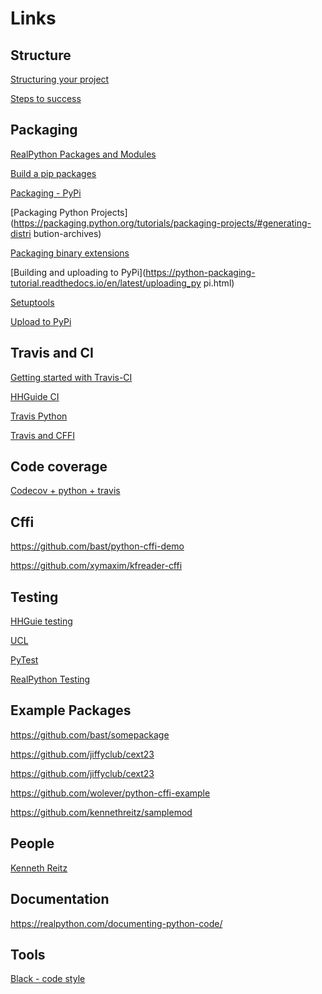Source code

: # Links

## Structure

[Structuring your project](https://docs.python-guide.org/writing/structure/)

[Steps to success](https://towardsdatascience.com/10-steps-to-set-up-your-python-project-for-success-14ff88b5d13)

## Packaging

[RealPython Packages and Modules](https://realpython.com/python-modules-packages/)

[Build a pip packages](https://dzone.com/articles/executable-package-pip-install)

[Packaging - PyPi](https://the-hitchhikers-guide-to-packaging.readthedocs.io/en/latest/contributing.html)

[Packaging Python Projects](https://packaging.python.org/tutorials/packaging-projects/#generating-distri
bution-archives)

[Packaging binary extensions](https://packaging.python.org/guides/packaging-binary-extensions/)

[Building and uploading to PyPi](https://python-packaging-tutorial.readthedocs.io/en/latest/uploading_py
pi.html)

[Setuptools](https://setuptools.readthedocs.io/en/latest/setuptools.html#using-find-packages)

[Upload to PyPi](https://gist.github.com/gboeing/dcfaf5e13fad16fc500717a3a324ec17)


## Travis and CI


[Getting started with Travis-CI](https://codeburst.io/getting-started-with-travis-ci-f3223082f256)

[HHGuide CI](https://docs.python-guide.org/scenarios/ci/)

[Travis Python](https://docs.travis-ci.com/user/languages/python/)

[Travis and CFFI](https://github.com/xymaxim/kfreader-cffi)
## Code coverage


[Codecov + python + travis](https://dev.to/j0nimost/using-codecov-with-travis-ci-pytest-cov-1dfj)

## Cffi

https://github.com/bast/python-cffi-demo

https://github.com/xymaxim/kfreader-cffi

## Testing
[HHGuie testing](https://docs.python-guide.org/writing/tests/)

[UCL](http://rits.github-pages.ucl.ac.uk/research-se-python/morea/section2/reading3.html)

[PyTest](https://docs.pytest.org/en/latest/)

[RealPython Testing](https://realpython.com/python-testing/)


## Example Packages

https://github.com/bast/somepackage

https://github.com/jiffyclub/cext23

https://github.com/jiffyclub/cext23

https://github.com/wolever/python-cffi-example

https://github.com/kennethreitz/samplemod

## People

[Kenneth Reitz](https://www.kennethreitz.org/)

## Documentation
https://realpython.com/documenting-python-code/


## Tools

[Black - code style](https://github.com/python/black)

---+---

__Action item__.
Output all of the data word for word, excluding any pictures.

__Response for this exercise__.
Source code

: # Links

## Structure

[Structuring your project](https://docs.python-guide.org/writing/structure/)

[Steps to success](https://towardsdatascience.com/10-steps-to-set-up-your-python-project-for-success-14ff88b5d13)

## Packaging

[RealPython Packages and Modules](https://realpython.com/python-modules-packages/)

[Build a pip packages](https://dzone.com/articles/executable-package-pip-install)

[Packaging - PyPi](https://the-hitchhikers-guide-to-packaging.readthedocs.io/en/latest/contributing.html)

[Packaging Python Projects](https://packaging.python.org/tutorials/packaging-projects/#generating-distri
bution-archives)

[Packaging binary extensions](https://packaging.python.org/guides/packaging-binary-extensions/)

[Building and uploading to PyPi](https://python-packaging-tutorial.readthedocs.io/en/latest/uploading_py
pi.html)

[Setuptools](https://setuptools.readthedocs.io/en/latest/setuptools.html#using-find-packages)

[Upload to PyPi](https://gist.github.com/gboeing/dcfaf5e13fad16fc500717a3a324ec17)


## Travis and CI


[Getting started with Travis-CI](https://codeburst.io/getting-started-with-travis-ci-f3223082f256)

[HHGuide CI](https://docs.python-guide.org/scenarios/ci/)

[Travis Python](https://docs.travis-ci.com/user/languages/python/)

[Travis and CFFI](https://github.com/xymaxim/kfreader-cffi)
## Code coverage


[Codecov + python + travis](https://dev.to/j0nimost/using-codecov-with-travis-ci-pytest-cov-1dfj)

## Cffi

https://github.com/bast/python-cffi-demo

https://github.com/xymaxim/kfreader-cffi

## Testing
[HHGuie testing](https://docs.python-guide.org/writing/tests/)

[UCL](http://rits.github-pages.ucl.ac.uk/research-se-python/morea/section2/reading3.html)

[PyTest](https://docs.pytest.org/en/latest/)

[RealPython Testing](https://realpython.com/python-testing/)


## Example Packages

https://github.com/bast/somepackage

https://github.com/jiffyclub/cext23

https://github.com/jiffyclub/cext23

https://github.com/wolever/python-cffi-example

https://github.com/kennethreitz/samplemod

## People

[Kenneth Reitz](https://www.kennethreitz.org/)

## Documentation
https://realpython.com/documenting-python-code/


## Tools

[Black - code style](https://github.com/python/black)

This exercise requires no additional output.